Stored data entries
********************
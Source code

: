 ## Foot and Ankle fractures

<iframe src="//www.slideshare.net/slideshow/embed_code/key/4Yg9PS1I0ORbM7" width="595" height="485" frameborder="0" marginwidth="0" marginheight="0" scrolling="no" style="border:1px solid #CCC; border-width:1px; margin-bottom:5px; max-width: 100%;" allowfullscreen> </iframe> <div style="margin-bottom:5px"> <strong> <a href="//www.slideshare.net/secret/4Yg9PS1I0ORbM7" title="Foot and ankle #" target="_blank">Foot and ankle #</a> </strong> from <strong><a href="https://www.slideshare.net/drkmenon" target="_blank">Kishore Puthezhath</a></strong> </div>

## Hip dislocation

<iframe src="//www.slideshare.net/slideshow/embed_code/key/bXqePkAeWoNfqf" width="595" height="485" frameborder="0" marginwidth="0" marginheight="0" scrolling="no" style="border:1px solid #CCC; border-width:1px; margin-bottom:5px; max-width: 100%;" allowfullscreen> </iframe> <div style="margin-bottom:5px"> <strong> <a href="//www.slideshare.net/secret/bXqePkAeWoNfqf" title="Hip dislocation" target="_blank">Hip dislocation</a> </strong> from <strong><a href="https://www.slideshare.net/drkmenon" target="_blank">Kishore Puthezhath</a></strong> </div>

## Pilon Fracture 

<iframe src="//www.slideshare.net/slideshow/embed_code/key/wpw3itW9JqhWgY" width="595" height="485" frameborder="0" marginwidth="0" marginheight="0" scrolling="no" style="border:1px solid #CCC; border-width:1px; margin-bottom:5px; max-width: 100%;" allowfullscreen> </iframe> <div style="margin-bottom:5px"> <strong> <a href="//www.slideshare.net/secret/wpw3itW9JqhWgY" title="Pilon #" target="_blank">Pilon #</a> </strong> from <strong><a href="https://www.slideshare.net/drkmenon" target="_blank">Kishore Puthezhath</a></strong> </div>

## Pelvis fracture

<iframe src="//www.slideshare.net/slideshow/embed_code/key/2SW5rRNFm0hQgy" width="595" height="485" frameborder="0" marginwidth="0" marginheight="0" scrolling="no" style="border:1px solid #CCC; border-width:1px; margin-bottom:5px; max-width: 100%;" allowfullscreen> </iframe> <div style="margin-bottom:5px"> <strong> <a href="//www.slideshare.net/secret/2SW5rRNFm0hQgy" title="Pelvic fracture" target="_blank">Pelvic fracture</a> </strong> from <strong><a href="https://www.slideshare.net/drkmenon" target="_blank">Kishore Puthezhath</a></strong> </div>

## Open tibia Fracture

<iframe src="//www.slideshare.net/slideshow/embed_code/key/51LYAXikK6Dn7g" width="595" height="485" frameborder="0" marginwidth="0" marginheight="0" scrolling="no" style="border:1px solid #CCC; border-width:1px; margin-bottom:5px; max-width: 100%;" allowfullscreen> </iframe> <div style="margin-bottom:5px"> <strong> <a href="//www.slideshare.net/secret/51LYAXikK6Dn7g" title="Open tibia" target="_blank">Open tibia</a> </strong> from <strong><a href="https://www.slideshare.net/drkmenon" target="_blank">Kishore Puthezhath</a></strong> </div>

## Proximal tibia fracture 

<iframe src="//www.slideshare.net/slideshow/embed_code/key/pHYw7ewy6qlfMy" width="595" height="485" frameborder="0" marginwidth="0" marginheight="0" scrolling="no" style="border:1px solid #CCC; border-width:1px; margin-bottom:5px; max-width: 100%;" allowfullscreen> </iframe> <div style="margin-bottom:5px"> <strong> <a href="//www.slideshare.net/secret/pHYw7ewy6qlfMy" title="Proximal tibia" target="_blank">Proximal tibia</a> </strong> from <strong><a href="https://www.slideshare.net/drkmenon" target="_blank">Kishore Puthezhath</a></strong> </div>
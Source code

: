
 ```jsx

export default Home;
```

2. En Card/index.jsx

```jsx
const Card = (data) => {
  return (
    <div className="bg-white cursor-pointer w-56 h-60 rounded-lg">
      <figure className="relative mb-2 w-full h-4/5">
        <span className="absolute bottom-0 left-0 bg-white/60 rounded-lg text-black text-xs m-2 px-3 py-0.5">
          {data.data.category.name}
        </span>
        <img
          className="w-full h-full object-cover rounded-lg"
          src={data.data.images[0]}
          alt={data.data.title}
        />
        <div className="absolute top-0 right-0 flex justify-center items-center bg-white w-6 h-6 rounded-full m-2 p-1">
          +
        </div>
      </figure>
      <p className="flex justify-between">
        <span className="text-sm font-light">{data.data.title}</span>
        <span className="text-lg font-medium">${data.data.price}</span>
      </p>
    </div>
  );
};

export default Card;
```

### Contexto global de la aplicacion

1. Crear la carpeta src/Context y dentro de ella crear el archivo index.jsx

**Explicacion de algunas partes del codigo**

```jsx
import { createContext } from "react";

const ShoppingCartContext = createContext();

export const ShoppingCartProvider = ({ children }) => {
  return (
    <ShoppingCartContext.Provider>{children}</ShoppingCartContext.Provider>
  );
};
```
********************
Problem
Every line with "default" in it should be copied from the entries above.

Exercise response
export default Home;
export default Card;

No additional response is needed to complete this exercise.